§ **DATA PROVIDED**:
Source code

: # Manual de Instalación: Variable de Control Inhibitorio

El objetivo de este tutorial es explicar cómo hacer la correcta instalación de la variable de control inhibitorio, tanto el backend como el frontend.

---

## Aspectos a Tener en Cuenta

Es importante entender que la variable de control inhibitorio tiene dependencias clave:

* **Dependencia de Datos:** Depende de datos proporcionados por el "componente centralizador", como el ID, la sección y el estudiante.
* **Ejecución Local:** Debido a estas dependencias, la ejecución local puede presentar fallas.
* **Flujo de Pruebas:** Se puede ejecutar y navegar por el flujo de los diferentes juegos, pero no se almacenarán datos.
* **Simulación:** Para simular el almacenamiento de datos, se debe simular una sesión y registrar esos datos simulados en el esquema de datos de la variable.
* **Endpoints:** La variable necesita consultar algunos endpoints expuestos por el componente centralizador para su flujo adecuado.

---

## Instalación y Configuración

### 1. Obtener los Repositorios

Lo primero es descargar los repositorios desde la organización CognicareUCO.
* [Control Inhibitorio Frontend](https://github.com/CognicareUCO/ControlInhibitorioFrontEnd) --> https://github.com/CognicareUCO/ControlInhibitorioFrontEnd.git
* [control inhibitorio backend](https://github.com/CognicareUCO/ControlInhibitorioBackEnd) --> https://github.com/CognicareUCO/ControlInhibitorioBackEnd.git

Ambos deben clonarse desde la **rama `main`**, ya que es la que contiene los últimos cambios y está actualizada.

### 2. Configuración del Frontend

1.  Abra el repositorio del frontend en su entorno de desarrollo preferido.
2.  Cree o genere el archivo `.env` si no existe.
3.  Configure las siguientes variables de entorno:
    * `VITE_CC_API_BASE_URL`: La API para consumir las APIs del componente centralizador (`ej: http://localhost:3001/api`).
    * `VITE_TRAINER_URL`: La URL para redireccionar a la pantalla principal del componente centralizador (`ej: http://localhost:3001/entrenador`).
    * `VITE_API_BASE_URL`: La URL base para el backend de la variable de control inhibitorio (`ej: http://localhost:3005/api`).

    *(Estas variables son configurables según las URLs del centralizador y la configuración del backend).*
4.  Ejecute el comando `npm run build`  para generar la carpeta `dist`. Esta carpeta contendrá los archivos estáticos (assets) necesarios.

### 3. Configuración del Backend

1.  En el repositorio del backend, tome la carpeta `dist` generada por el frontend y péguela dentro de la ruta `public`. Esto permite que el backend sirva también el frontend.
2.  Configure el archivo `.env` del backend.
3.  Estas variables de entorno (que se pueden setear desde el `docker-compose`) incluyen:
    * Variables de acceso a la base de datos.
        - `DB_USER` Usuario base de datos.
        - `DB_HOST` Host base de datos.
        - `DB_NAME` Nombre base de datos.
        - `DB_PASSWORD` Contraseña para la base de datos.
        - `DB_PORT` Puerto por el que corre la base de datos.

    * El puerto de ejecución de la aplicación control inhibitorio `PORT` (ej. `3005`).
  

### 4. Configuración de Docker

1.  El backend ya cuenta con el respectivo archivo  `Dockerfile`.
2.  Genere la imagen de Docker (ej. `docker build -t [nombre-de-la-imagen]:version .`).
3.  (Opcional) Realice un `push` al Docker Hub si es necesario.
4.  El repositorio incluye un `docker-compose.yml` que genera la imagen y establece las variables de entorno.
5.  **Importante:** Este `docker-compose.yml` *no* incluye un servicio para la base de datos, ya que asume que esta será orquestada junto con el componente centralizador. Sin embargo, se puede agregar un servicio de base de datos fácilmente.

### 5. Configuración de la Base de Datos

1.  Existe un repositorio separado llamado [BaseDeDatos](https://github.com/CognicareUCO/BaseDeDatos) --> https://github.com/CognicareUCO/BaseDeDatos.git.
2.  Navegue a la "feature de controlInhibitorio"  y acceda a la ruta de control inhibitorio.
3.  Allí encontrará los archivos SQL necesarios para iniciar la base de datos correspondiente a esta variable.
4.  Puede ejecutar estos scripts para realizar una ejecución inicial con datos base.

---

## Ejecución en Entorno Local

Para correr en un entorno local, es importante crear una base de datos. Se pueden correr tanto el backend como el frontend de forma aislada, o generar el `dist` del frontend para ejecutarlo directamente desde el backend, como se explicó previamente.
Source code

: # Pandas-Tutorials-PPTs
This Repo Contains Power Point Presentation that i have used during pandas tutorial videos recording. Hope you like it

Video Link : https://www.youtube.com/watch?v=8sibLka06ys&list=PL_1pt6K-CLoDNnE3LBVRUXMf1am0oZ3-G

---

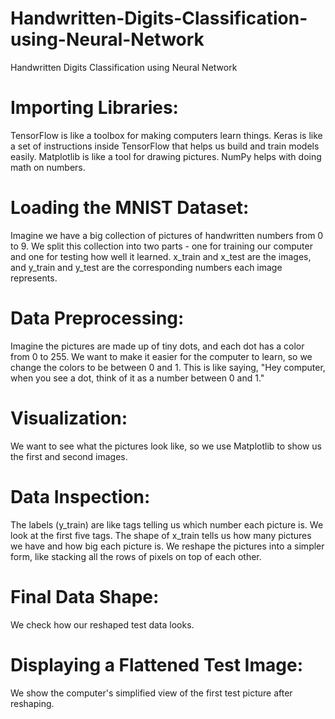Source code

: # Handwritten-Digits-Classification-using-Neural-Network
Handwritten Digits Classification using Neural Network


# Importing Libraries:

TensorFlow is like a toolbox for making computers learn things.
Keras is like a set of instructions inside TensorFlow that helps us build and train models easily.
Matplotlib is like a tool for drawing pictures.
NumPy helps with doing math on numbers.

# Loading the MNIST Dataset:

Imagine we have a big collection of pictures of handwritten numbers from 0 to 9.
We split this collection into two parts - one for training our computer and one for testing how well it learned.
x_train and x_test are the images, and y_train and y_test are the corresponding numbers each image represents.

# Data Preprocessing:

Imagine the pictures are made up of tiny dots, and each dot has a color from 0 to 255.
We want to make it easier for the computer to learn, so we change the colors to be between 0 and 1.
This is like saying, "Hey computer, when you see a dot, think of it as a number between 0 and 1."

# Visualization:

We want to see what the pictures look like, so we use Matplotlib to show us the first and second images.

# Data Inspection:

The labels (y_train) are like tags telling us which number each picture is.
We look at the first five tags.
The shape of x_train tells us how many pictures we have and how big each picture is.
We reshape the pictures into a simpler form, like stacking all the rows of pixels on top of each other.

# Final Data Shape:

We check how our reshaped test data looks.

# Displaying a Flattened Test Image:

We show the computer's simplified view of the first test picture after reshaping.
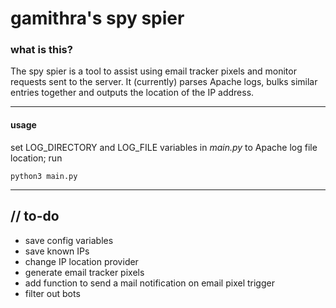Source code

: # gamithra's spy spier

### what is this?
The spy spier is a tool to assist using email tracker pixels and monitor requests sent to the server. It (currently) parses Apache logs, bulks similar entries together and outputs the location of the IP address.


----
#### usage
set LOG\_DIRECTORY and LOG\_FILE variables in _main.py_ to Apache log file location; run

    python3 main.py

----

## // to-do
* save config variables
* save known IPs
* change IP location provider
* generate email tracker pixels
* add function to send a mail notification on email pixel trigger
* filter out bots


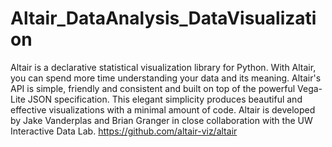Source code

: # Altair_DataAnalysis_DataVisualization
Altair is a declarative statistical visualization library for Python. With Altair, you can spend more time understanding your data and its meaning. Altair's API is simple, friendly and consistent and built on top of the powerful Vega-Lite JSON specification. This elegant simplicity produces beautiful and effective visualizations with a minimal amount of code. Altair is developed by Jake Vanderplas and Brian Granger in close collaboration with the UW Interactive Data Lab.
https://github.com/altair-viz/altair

--

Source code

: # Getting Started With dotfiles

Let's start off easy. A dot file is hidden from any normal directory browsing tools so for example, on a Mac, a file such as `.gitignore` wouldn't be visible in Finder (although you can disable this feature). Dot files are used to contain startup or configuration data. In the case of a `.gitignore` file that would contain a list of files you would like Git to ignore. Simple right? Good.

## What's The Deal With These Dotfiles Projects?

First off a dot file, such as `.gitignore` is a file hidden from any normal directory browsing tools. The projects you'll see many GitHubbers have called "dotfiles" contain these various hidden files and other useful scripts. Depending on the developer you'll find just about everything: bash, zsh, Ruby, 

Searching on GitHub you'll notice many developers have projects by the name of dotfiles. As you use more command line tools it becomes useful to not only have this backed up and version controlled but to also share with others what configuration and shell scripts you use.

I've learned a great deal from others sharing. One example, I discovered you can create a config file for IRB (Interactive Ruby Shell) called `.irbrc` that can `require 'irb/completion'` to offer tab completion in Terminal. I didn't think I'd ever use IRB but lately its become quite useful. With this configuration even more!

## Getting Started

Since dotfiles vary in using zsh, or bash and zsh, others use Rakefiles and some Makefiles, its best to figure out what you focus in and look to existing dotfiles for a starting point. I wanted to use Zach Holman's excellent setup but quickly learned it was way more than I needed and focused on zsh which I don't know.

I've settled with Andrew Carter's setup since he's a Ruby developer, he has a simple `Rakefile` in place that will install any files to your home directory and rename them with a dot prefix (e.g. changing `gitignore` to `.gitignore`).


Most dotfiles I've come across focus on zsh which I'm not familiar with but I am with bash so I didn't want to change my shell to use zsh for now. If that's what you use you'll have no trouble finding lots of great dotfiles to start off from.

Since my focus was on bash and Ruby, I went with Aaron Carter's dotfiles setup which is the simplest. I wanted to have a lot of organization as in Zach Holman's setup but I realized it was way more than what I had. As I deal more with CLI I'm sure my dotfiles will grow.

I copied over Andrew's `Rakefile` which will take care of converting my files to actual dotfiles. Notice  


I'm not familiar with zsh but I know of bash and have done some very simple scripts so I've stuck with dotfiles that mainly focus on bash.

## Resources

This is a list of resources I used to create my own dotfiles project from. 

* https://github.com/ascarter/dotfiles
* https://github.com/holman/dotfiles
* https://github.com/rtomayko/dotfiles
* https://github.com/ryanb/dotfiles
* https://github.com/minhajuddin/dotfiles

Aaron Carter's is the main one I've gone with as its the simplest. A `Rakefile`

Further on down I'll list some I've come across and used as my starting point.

§ **ACTION ITEM**: Report every line of the preceding listing where the string "Matplotlib" occurs.

§ **COMPLETED TASK**:
Matplotlib is like a tool for drawing pictures.
We want to see what the pictures look like, so we use Matplotlib to show us the first and second images.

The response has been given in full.